Tuesday, March 30, 2010

love

A young couple is led to imagine that a relationship is a box full of goodies... and that they can sit down and eat out of this box all their lives, and it will never be empty.
But it is empty. There will never be anything in it unless the partners put it in there.
And if they do not want it to be empty, they must put in a lot more than they are in the habit of taking out. But the young romantic who imagined it ought to be full of goodies, institutes a law suit against God and against his partner as soon as he discovers the game.

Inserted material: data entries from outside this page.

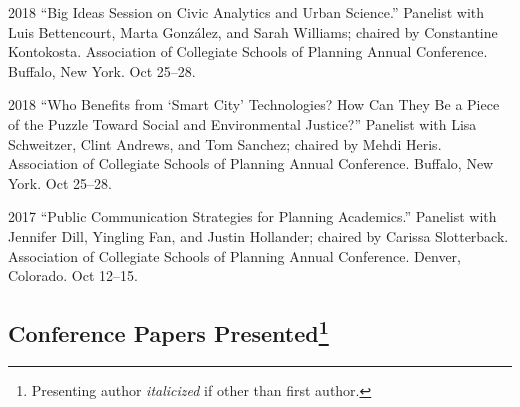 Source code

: \documentclass[11pt,letterpaper]{report}
\begin{document}
\begin{tablist}
        \item[2018] \tab{}\enquote{Big Ideas Session on Civic Analytics and Urban Science.} Panelist with Luis Bettencourt, Marta Gonz{\'a}lez, and Sarah Williams; chaired by Constantine Kontokosta. Association of Collegiate Schools of Planning Annual Conference. Buffalo, New York. Oct 25--28.

        \item[2018] \tab{}\enquote{Who Benefits from \enquote{Smart City} Technologies? How Can They Be a Piece of the Puzzle Toward Social and Environmental Justice?} Panelist with Lisa Schweitzer, Clint Andrews, and Tom Sanchez; chaired by Mehdi Heris. Association of Collegiate Schools of Planning Annual Conference. Buffalo, New York. Oct 25--28.

        \item[2017] \tab{}\enquote{Public Communication Strategies for Planning Academics.} Panelist with Jennifer Dill, Yingling Fan, and Justin Hollander; chaired by Carissa Slotterback. Association of Collegiate Schools of Planning Annual Conference. Denver, Colorado. Oct 12--15.

    \end{tablist}

    \subsection*{Conference Papers Presented\footnote{Presenting author \textit{italicized} if other than first author.}}
\end{document}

He feels swindled.
Yet he imagines the next box he buys will be full, even though the last one was empty.

W &B Beecher

I knew couples who had been married almost forever — tending each other’s illnesses, dealing with money troubles or the daughter’s suicide or the grandson’s drug addiction. And I was beginning to suspect that it made no difference whether they’d married the right person. You’re just with who you’re with. You’ve signed on with her, put in half a century with her, grown to know her as well as you know yourself, and she’s become the right person, or the only person. I wish someone had told me that earlier; I’d have hung on then.
Anne Tyle

There is no limit to our capacity to love. We can never be satisfied by loving just one person here and another there. Our need is to love completely, universally, without any reservations — in other words, to become love itself. It can take our breath away to glimpse the vastness of such love.